[What to do]
Which lines below include "SHOWBUG"? Copy them all.

[Supplied records]
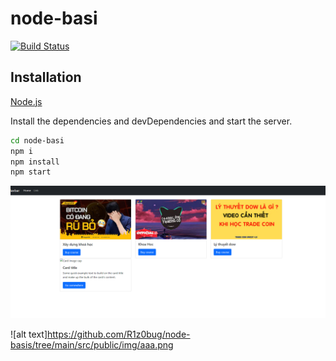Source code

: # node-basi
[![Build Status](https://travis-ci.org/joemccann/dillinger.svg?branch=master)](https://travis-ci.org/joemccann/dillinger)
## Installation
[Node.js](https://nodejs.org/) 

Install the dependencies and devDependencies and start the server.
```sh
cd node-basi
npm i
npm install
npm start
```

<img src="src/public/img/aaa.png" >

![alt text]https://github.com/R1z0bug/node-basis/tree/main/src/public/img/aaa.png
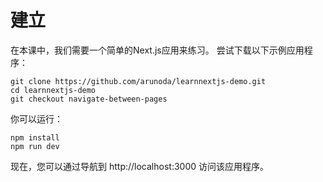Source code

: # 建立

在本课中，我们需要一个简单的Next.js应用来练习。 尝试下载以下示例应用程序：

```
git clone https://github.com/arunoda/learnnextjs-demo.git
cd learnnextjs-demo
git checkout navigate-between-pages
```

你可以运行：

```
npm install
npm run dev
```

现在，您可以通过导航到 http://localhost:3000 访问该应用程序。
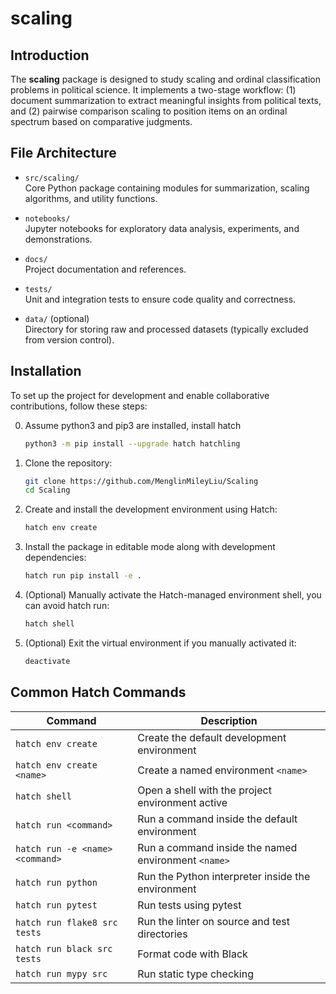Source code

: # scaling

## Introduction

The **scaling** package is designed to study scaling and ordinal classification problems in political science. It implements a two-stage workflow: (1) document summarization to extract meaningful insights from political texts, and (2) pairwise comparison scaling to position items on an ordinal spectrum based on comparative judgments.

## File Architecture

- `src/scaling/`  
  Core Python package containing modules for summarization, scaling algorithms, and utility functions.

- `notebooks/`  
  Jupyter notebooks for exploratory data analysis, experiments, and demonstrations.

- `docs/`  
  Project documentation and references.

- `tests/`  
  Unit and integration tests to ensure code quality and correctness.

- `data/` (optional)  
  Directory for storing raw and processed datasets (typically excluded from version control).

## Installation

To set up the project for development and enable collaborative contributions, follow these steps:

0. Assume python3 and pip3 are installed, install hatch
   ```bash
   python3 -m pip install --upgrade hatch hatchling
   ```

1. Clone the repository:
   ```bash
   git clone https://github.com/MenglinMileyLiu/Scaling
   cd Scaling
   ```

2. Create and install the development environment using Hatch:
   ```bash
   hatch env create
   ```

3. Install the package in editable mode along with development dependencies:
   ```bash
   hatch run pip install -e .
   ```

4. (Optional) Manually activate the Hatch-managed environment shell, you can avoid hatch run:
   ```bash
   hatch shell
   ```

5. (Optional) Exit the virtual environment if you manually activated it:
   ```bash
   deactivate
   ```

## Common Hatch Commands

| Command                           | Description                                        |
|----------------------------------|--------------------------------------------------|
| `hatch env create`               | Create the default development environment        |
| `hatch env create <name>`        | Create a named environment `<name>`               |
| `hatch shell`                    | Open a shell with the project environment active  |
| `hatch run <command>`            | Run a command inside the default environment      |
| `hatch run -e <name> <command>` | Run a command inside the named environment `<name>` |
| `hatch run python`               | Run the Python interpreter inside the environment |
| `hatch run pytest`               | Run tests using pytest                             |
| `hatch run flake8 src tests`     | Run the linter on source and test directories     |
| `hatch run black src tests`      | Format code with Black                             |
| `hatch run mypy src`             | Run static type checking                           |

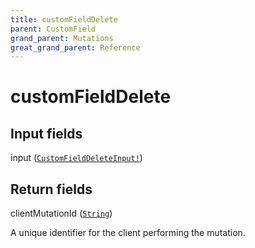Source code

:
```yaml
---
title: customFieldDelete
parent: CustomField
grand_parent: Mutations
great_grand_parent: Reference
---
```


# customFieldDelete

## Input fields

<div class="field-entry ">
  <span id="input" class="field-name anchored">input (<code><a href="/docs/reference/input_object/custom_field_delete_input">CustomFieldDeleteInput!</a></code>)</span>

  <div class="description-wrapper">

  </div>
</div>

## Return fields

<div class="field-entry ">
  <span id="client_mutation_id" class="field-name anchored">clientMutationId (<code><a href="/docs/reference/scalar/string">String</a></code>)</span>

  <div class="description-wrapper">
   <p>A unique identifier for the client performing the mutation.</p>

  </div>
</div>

--

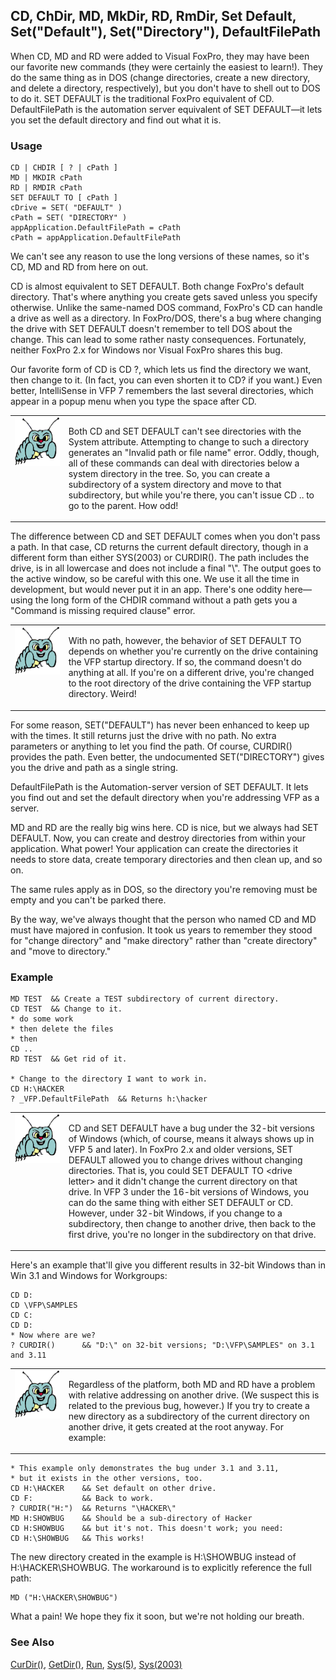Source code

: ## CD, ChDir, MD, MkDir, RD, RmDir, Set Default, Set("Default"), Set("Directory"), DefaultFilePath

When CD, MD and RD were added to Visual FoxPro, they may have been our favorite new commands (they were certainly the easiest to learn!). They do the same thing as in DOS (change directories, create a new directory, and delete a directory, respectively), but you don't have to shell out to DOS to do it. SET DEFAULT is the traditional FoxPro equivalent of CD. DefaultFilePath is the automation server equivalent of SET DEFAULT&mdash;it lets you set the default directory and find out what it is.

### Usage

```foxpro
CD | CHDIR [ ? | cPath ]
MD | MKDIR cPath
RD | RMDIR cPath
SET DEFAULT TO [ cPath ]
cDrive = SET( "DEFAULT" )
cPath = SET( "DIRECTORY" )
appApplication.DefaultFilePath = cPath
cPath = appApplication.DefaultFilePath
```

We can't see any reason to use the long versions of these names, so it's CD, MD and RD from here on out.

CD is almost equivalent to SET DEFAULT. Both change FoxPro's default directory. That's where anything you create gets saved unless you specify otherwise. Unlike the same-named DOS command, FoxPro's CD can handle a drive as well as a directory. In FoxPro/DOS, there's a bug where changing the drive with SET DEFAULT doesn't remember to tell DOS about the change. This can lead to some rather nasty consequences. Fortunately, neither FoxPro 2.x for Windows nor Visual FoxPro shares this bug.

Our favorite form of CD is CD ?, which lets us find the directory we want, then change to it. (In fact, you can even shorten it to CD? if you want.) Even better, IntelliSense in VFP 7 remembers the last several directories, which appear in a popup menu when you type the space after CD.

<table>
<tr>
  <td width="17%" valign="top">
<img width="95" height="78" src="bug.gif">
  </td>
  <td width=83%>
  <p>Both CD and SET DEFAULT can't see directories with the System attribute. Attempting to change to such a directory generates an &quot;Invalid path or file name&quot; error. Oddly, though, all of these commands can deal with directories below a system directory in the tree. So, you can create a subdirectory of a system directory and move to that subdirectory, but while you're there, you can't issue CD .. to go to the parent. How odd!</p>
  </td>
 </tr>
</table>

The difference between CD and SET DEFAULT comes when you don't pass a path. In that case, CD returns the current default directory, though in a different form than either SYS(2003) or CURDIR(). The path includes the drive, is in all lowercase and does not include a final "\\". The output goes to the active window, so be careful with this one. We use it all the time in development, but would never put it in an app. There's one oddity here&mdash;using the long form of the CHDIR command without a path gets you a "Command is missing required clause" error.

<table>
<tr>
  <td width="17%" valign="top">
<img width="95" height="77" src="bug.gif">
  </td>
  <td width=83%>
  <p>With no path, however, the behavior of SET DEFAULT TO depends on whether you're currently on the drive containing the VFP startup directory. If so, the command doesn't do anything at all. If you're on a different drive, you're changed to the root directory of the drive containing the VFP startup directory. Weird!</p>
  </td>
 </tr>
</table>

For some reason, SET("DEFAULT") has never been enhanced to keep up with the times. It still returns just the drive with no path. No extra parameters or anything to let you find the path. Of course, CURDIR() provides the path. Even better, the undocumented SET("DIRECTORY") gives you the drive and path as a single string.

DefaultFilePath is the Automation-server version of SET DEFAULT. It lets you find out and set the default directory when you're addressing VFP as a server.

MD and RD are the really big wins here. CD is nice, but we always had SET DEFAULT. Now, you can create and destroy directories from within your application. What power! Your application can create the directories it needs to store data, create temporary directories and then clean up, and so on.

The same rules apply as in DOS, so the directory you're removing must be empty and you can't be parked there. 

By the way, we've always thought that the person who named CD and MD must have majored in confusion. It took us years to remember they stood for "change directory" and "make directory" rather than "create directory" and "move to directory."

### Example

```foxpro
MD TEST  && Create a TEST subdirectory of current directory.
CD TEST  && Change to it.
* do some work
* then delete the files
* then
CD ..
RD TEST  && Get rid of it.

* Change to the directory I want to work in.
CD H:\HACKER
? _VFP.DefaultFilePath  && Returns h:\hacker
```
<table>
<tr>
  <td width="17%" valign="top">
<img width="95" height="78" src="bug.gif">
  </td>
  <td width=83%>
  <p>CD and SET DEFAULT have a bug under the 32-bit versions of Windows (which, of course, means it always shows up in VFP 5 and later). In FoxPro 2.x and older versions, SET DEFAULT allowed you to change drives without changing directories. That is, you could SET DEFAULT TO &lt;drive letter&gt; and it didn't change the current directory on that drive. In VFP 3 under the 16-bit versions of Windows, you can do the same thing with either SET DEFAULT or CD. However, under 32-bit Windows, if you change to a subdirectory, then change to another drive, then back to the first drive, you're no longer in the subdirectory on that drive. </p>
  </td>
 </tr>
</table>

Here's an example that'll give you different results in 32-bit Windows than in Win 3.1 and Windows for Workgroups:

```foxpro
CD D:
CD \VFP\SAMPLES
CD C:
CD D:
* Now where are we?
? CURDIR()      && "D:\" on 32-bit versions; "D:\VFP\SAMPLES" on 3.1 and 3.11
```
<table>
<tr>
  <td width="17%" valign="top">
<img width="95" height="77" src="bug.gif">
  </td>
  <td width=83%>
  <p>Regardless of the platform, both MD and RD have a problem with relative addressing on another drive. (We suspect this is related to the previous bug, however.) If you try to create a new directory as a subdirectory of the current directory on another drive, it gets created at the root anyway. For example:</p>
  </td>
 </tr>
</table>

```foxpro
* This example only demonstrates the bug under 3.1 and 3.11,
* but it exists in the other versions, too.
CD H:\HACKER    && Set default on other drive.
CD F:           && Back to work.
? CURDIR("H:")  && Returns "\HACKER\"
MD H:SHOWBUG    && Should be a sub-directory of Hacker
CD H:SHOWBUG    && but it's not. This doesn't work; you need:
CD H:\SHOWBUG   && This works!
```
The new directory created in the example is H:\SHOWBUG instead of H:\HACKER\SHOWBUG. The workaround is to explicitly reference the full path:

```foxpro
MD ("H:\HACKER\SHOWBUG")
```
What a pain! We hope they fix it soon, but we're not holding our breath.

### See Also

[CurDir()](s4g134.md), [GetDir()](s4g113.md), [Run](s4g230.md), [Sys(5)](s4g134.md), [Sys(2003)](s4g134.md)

[Task solution]
MD H:SHOWBUG    && Should be a sub-directory of Hacker
CD H:SHOWBUG    && but it's not. This doesn't work; you need:
CD H:\SHOWBUG   && This works!
The new directory created in the example is H:\SHOWBUG instead of H:\HACKER\SHOWBUG. The workaround is to explicitly reference the full path:
MD ("H:\HACKER\SHOWBUG")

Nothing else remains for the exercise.